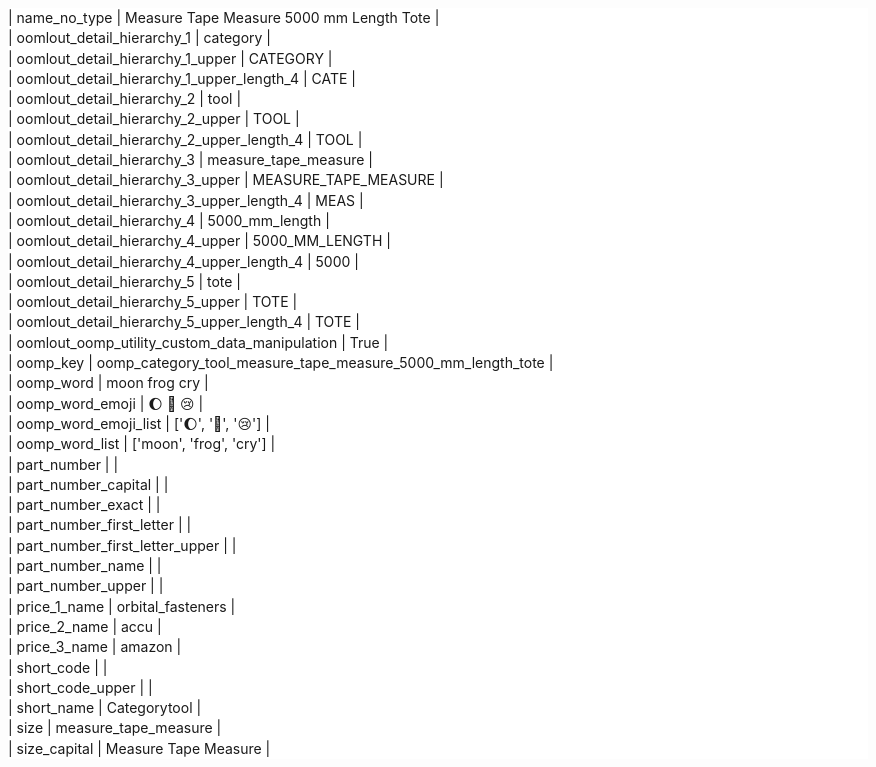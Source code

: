| name_no_type | Measure Tape Measure 5000 mm Length Tote |  
| oomlout_detail_hierarchy_1 | category |  
| oomlout_detail_hierarchy_1_upper | CATEGORY |  
| oomlout_detail_hierarchy_1_upper_length_4 | CATE |  
| oomlout_detail_hierarchy_2 | tool |  
| oomlout_detail_hierarchy_2_upper | TOOL |  
| oomlout_detail_hierarchy_2_upper_length_4 | TOOL |  
| oomlout_detail_hierarchy_3 | measure_tape_measure |  
| oomlout_detail_hierarchy_3_upper | MEASURE_TAPE_MEASURE |  
| oomlout_detail_hierarchy_3_upper_length_4 | MEAS |  
| oomlout_detail_hierarchy_4 | 5000_mm_length |  
| oomlout_detail_hierarchy_4_upper | 5000_MM_LENGTH |  
| oomlout_detail_hierarchy_4_upper_length_4 | 5000 |  
| oomlout_detail_hierarchy_5 | tote |  
| oomlout_detail_hierarchy_5_upper | TOTE |  
| oomlout_detail_hierarchy_5_upper_length_4 | TOTE |  
| oomlout_oomp_utility_custom_data_manipulation | True |  
| oomp_key | oomp_category_tool_measure_tape_measure_5000_mm_length_tote |  
| oomp_word | moon frog cry |  
| oomp_word_emoji | :moon: :frog: :cry: |  
| oomp_word_emoji_list | [':moon:', ':frog:', ':cry:'] |  
| oomp_word_list | ['moon', 'frog', 'cry'] |  
| part_number |  |  
| part_number_capital |  |  
| part_number_exact |  |  
| part_number_first_letter |  |  
| part_number_first_letter_upper |  |  
| part_number_name |  |  
| part_number_upper |  |  
| price_1_name | orbital_fasteners |  
| price_2_name | accu |  
| price_3_name | amazon |  
| short_code |  |  
| short_code_upper |  |  
| short_name | Categorytool |  
| size | measure_tape_measure |  
| size_capital | Measure Tape Measure |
═══
**TASK BRIEF**: Set out, exactly as written, the lines from the line with "['moon', 'frog', 'cry'] |" to the last line of the records, inclusive, and only those lines.

**WRITTEN REPLY**:
| oomp_word_list | ['moon', 'frog', 'cry'] |  
| part_number |  |  
| part_number_capital |  |  
| part_number_exact |  |  
| part_number_first_letter |  |  
| part_number_first_letter_upper |  |  
| part_number_name |  |  
| part_number_upper |  |  
| price_1_name | orbital_fasteners |  
| price_2_name | accu |  
| price_3_name | amazon |  
| short_code |  |  
| short_code_upper |  |  
| short_name | Categorytool |  
| size | measure_tape_measure |  
| size_capital | Measure Tape Measure |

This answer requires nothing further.